He has been called a “pit bull” with witnesses and was chastised by a judge for using “guerrilla theatre” in his successful defence of the man at the centre of the Bre-X Minerals Ltd. gold scandal a decade ago.
But on Thursday, minutes after Bay Street lawyer Joe Groia took an oath and started testifying at a Law Society of Upper Canada hearing where he is accused of “incivility” during the Bre-X trial, his voice suddenly quavered and fell silent, and his eyes reddened with tears.
The stakes for Mr. Groia, 56, are high. His reputation, and his ability to practise law, are on the line. He faces anything from a reprimand to the revocation of his licence if a three-member Law Society panel finds he violated the profession’s rules.
Several times in the first hour of his testimony, when Mr. Groia’s lawyer, Earl Cherniak, had asked him to describe his early career, Mr.

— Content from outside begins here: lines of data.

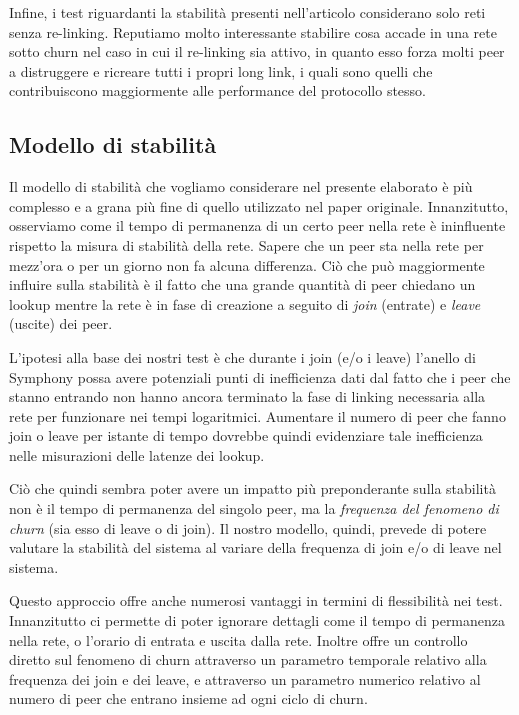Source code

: \documentclass[prodmode,acmtap]{acmlarge}
\begin{document}
Infine, i test riguardanti la stabilità presenti nell'articolo considerano solo reti senza re-linking. Reputiamo molto interessante stabilire cosa accade in una rete sotto churn nel caso in cui il re-linking sia attivo, in quanto esso forza molti peer a distruggere e ricreare tutti i propri long link, i quali sono quelli che contribuiscono maggiormente alle performance del protocollo stesso.


\subsection{Modello di stabilità}

Il modello di stabilità che vogliamo considerare nel presente elaborato è più complesso e a grana più fine di quello utilizzato nel paper originale. Innanzitutto, osserviamo come il tempo di permanenza di un certo peer nella rete è ininfluente rispetto la misura di stabilità della rete. Sapere che un peer sta nella rete per mezz'ora o per un giorno non fa alcuna differenza. Ciò che può maggiormente influire sulla stabilità è il fatto che una grande quantità di peer chiedano un lookup mentre la rete è in fase di creazione a seguito di \emph{join} (entrate) e \emph{leave} (uscite) dei peer.

L'ipotesi alla base dei nostri test è che durante i join (e/o i leave) l'anello di Symphony possa avere potenziali punti di inefficienza dati dal fatto che i peer che stanno entrando non hanno ancora terminato la fase di linking necessaria alla rete per funzionare nei tempi logaritmici. Aumentare il numero di peer che fanno join o leave per istante di tempo dovrebbe quindi evidenziare tale inefficienza nelle misurazioni delle latenze dei lookup.

Ciò che quindi sembra poter avere un impatto più preponderante sulla stabilità non è il tempo di permanenza del singolo peer, ma la \emph{frequenza del fenomeno di churn} (sia esso di leave o di join). Il nostro modello, quindi, prevede di potere valutare la stabilità del sistema al variare della frequenza di join e/o di leave nel sistema.

Questo approccio offre anche numerosi vantaggi in termini di flessibilità nei test. Innanzitutto ci permette di poter ignorare dettagli come il tempo di permanenza nella rete, o l'orario di entrata e uscita dalla rete. Inoltre offre un controllo diretto sul fenomeno di churn attraverso un parametro temporale relativo alla frequenza dei join e dei leave, e attraverso un parametro numerico relativo al numero di peer che entrano insieme ad ogni ciclo di churn.
\end{document}
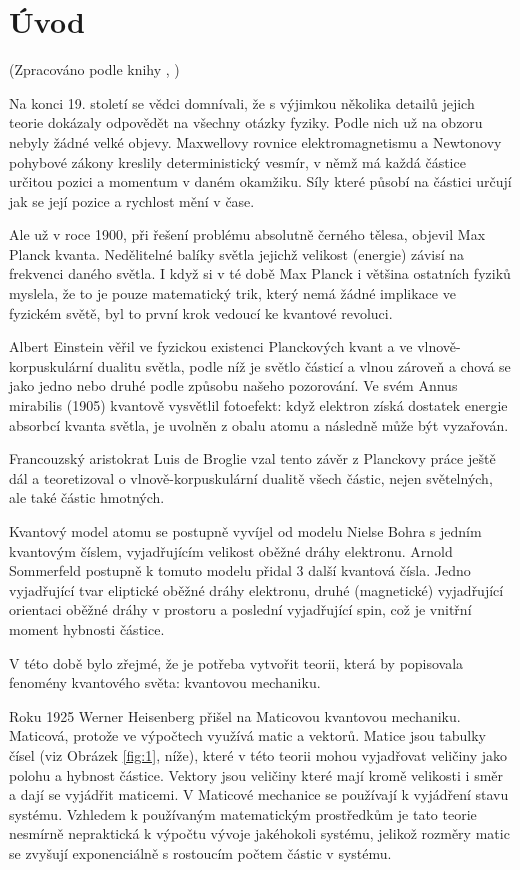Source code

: \section{Úvod}
(Zpracováno podle knihy \citeauthor{quantum}, \citeyear{quantum})

Na konci 19. století se vědci domnívali, že s výjimkou několika detailů jejich teorie dokázaly odpovědět na všechny otázky fyziky. Podle nich už na obzoru nebyly žádné velké objevy. Maxwellovy rovnice elektromagnetismu a Newtonovy pohybové zákony kreslily deterministický vesmír, v němž má každá částice určitou pozici a momentum v daném okamžiku. Síly které působí na částici určují jak se její pozice a rychlost mění v čase.

Ale už v roce 1900, při řešení problému absolutně černého tělesa, objevil Max Planck kvanta. Nedělitelné balíky světla jejichž velikost (energie) závisí na frekvenci daného světla. I když si v té době Max Planck i většina ostatních fyziků myslela, že to je pouze matematický trik, který nemá žádné implikace ve fyzickém světě, byl to první krok vedoucí ke kvantové revoluci.

Albert Einstein věřil ve fyzickou existenci Planckových kvant a ve vlnově-korpusku\-lární dualitu světla, podle níž je světlo částicí a vlnou zároveň a chová se jako jedno nebo druhé podle způsobu našeho pozorování. Ve svém Annus mirabilis (1905) kvantově vysvětlil fotoefekt: když elektron získá dostatek energie absorbcí kvanta světla, je uvolněn z obalu atomu a následně může být vyzařován.

Francouzský aristokrat Luis de Broglie vzal tento závěr z Planckovy práce ještě dál a teoretizoval o vlnově-korpuskulární dualitě všech částic, nejen světelných, ale také částic hmotných.

Kvantový model atomu se postupně vyvíjel od modelu Nielse Bohra s jedním kvantovým číslem, vyjadřujícím velikost oběžné dráhy elektronu. Arnold Sommerfeld postupně k tomuto modelu přidal 3 další kvantová čísla. Jedno vyjadřující tvar eliptické oběžné dráhy elektronu, druhé (magnetické) vyjadřující orientaci oběžné dráhy v prostoru a poslední vyjadřující spin, což je vnitřní moment hybnosti částice.

V této době bylo zřejmé, že je potřeba vytvořit teorii, která by popisovala fenomény kvantového světa: kvantovou mechaniku.

Roku 1925 Werner Heisenberg přišel na Maticovou kvantovou mechaniku. Maticová, protože ve výpočtech využívá matic a vektorů. Matice jsou tabulky čísel (viz Obrázek \ref{fig:1}, níže), které v této teorii mohou vyjadřovat veličiny jako polohu a hybnost částice. Vektory jsou veličiny které mají kromě velikosti i směr a dají se vyjádřit maticemi. V Maticové mechanice se používají k vyjádření stavu systému. Vzhledem k používaným matematickým prostředkům je tato teorie nesmírně nepraktická k výpočtu vývoje jakéhokoli systému, jelikož rozměry matic se zvyšují exponenciálně s rostoucím počtem částic v systému.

Groia’s voice shook or cracked, and he took long pauses, exhaling slowly.
The emotion came first as he told the panel about getting a job at the Ontario Securities Commission – the very watchdog he would later face off against in the Bre-X case – in 1985. While with the OSC as a special counsel and then as its director of enforcement, he earned a reputation for tenacity, taking on some of the biggest names on Bay Street, before returning to private practice in 1990.

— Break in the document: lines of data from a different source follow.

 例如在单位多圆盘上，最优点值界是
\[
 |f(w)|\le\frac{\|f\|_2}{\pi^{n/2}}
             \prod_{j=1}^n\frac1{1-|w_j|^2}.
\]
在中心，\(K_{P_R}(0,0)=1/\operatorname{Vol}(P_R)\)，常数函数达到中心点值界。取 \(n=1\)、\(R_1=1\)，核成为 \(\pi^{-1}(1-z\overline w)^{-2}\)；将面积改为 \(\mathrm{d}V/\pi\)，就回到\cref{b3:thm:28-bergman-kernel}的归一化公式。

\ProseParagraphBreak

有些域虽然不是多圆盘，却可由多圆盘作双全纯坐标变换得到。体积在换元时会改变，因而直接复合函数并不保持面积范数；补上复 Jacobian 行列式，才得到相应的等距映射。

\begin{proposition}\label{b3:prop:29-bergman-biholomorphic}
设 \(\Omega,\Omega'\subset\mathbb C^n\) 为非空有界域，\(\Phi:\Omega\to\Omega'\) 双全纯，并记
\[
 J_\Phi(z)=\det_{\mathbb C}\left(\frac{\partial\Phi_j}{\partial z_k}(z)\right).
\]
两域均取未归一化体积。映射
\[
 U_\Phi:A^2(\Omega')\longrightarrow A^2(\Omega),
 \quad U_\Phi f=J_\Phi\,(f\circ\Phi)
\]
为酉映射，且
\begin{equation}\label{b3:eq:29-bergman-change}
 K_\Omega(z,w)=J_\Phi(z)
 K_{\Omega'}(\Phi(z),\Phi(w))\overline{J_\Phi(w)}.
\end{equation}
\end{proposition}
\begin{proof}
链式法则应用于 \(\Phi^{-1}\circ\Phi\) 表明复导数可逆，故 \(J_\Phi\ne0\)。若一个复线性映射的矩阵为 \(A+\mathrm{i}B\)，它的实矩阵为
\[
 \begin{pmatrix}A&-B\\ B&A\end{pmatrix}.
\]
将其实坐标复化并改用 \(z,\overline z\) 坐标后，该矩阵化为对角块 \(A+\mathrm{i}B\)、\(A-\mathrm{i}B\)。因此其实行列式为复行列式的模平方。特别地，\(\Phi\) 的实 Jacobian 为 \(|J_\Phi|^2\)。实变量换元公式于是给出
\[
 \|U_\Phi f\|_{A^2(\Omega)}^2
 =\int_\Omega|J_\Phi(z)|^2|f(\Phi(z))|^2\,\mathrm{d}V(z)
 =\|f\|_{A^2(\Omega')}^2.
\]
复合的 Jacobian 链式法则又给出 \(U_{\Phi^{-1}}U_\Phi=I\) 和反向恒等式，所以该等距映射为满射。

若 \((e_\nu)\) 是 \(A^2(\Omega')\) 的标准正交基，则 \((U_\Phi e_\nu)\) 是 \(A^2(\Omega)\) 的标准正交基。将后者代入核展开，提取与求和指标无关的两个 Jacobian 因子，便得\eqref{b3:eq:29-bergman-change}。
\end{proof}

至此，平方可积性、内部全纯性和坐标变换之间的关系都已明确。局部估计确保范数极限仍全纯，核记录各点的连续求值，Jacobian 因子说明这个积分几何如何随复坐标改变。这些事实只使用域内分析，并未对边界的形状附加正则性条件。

“I’ve always thought of it as dying and going to litigation heaven,” he said, his voice failing him again as he described seeking a settlement with legendary litigator John Robinette, who was then at the end of his career.
Mr. Groia regained his composure for the rest of the day, the first of several days he will be in the witness chair in this Osgoode Hall hearing room. For much of the day, Mr. Groia explained the context around the intense legal wrangling over documents in the lead up to John Felderhof’s trial, which started in 2000. Later, he began going through the transcript of the first few days of the trial.

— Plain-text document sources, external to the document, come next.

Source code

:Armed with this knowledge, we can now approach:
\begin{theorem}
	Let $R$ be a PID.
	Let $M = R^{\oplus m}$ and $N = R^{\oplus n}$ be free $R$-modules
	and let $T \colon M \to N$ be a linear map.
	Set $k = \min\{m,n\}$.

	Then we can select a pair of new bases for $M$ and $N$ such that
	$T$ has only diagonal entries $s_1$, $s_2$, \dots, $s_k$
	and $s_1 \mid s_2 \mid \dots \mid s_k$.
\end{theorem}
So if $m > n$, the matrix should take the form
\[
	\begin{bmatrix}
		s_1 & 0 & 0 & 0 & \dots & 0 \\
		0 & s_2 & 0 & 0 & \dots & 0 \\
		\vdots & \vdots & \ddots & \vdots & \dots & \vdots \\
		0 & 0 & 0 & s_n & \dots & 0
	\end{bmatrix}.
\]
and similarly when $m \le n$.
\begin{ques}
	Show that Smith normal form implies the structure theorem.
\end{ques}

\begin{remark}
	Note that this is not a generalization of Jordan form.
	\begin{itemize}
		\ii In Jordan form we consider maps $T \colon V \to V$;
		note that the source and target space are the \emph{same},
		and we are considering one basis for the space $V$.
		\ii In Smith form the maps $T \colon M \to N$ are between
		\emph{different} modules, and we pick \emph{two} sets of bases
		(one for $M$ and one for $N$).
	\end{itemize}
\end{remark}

It was repeated clashes over more than one million pages of documents that drove much of the trial’s bitterness. Mr. Groia accused the OSC of failing to live up to its obligations to provide all relevant documents to Mr. Felderhof’s legal team, and of engaging “prosecutorial misconduct” by taking a “win-at-any-cost” approach.
In his testimony, Mr. Groia cited a letter from an OSC investigator instructing a potential expert-witness geologist not to focus on the question of who tampered with the gold samples, but to instead focus on whether Bre-X employees should have known something was wrong.
“I was dumbstruck when I read that. ... They had no interest in finding out who was the person or persons who perpetrated this terrible fraud on the Canadian marketplace,” Mr. Groia told the panel.
Mr. Groia also discussed an exchange of sharply worded letters with OSC lawyers over the disclosure issue. In one, the OSC accused him of going on a “fishing expedition,” although the trial judge, Mr. Justice Peter Hryn, would later side with Mr. Groia and order the OSC to hand over hundreds of boxes of additional documents.
Mr. Groia did acknowledge that he might have worded an October, 2000, letter to the OSC – a letter singled out in criticism of his conduct – a little differently, by deleting the use of the word “shocking” to describe the OSC’s “disregard for our client’s rights.”